According to a Feb. 22 article in the Wall Street Journal, Detroit Public Schools financial manager Robert Bobb submitted a plan to the state Legislature that would allow DPS to close half its schools and increase the average high school class size to 60 students over the course of four years. The plan is a final effort to close the district’s $327 million budget deficit and was approved by the Legislature on Feb. 8. If the plan is implemented, the number of schools in the district will fall from 142 to 72, and enrollment could decrease by about 15,000 students.

Detroit is being set up to fail. In a city where educational achievement and literacy are already low, this severe budget cut could be a kiss of death. The quality of education will be compromised — in classrooms brimming with students, teachers won’t be able to give each student the individual attention he or she needs. At a time when the city should be investing in its youth to prepare them for higher education and an evolving and increasingly competitive global economy, students can’t bear the brunt of draconian austerity measures.

It’s also troubling that the plan presumes a mass exodus of about 15,000 students. As if the brain drain in Detroit — and in Michigan as a whole — wasn’t bad enough. DPS shutting down so many schools provides another incentive for people to leave the city. In the end, Detroit’s enormous budget cuts are going to diminish its tax revenue and educated human capital. Ironically, so-called fiscal responsibility will empty the city’s pockets.

But Detroit shouldn’t shoulder all of the blame for these measures. The state Legislature — which is, using some twisted logic, concurrently implementing higher education standards — approved the plan. If education is really a priority for Michigan, it’s time for the Legislature to take a firm stand against the “emergency” plan and consider some alternatives that will benefit the state as a whole.
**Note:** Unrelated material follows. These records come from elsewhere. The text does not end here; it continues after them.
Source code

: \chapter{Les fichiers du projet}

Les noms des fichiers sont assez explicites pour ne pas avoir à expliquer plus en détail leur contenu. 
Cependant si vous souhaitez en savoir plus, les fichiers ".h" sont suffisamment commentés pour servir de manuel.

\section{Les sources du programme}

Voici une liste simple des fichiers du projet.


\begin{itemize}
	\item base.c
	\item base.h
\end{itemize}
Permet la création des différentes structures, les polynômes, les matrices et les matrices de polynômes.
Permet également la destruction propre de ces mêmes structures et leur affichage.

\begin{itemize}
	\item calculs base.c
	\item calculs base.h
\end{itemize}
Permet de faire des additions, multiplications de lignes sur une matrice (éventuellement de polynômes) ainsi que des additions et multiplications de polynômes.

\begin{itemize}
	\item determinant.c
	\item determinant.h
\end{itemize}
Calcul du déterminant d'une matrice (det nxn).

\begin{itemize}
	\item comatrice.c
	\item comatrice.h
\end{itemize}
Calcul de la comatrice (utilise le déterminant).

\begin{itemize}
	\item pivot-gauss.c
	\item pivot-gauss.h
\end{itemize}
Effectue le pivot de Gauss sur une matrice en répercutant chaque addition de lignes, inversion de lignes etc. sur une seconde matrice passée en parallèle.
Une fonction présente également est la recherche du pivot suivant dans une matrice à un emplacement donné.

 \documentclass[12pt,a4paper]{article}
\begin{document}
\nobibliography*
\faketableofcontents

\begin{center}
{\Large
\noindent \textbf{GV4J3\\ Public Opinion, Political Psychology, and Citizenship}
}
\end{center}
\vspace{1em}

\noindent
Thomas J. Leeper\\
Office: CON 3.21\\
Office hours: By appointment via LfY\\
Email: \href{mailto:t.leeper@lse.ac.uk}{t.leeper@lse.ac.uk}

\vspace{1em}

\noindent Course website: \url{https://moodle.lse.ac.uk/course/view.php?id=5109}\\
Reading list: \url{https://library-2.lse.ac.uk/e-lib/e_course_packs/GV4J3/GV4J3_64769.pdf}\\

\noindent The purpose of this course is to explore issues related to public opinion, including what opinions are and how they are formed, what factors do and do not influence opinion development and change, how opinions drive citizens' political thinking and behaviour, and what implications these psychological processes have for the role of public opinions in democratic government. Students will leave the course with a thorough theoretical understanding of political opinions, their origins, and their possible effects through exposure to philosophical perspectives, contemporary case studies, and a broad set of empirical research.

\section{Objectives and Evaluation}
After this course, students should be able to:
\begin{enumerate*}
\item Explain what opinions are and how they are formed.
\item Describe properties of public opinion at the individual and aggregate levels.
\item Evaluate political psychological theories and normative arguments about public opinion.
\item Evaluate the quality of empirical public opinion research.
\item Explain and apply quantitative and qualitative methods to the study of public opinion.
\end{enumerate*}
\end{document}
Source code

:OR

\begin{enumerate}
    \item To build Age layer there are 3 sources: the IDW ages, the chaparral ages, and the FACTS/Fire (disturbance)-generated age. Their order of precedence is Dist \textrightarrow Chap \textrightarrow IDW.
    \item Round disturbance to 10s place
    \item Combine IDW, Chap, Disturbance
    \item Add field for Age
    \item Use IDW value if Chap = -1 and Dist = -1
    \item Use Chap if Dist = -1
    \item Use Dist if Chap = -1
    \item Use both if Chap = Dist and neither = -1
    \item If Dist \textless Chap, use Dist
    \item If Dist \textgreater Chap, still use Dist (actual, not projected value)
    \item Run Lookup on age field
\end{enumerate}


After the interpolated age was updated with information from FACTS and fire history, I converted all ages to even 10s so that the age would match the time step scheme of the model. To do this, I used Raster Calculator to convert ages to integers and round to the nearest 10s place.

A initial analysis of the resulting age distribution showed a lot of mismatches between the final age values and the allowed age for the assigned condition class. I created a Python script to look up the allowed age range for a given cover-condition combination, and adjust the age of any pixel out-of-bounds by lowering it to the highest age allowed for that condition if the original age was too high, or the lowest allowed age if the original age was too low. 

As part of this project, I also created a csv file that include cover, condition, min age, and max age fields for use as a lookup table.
President Barack Obama made education a theme in his State of the Union address, even explicitly calling for more teachers and a greater emphasis on learning. Michigan would do well to listen to him — Bobb’s plan shouldn’t even be a last resort. A city that can raise more than $50,000 for a Robocop statue should find a way to raise funds for its schools. The Legislature literally can’t afford to have a myopic vision for the state’s future.